What the exercise asks - Search the data below, and report every line in which "jmvvar" occurs.

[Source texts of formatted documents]
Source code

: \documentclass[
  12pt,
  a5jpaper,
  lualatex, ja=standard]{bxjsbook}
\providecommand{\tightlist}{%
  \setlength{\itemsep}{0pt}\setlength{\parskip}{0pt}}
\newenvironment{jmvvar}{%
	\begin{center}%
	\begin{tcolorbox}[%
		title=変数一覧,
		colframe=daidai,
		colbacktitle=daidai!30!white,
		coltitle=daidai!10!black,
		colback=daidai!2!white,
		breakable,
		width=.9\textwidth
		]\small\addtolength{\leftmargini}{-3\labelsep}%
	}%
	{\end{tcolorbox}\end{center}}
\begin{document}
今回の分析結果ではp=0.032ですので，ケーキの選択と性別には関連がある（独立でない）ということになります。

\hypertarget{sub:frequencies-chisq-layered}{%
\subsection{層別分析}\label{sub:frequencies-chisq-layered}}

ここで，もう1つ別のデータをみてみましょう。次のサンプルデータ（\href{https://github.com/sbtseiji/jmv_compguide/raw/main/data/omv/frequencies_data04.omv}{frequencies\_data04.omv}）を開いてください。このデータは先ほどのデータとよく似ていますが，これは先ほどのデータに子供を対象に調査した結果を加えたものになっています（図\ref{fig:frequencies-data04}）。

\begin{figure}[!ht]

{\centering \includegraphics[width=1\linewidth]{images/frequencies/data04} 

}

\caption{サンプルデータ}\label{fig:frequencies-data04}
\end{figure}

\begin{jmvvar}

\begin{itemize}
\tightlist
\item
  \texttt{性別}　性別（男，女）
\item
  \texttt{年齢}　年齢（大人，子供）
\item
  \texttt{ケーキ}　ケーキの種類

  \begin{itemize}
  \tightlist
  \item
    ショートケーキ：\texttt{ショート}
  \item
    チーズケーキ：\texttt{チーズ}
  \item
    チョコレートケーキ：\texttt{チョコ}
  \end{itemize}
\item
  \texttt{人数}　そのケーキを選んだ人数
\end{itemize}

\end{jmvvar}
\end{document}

Written answer -
\newenvironment{jmvvar}{%
\begin{jmvvar}
\end{jmvvar}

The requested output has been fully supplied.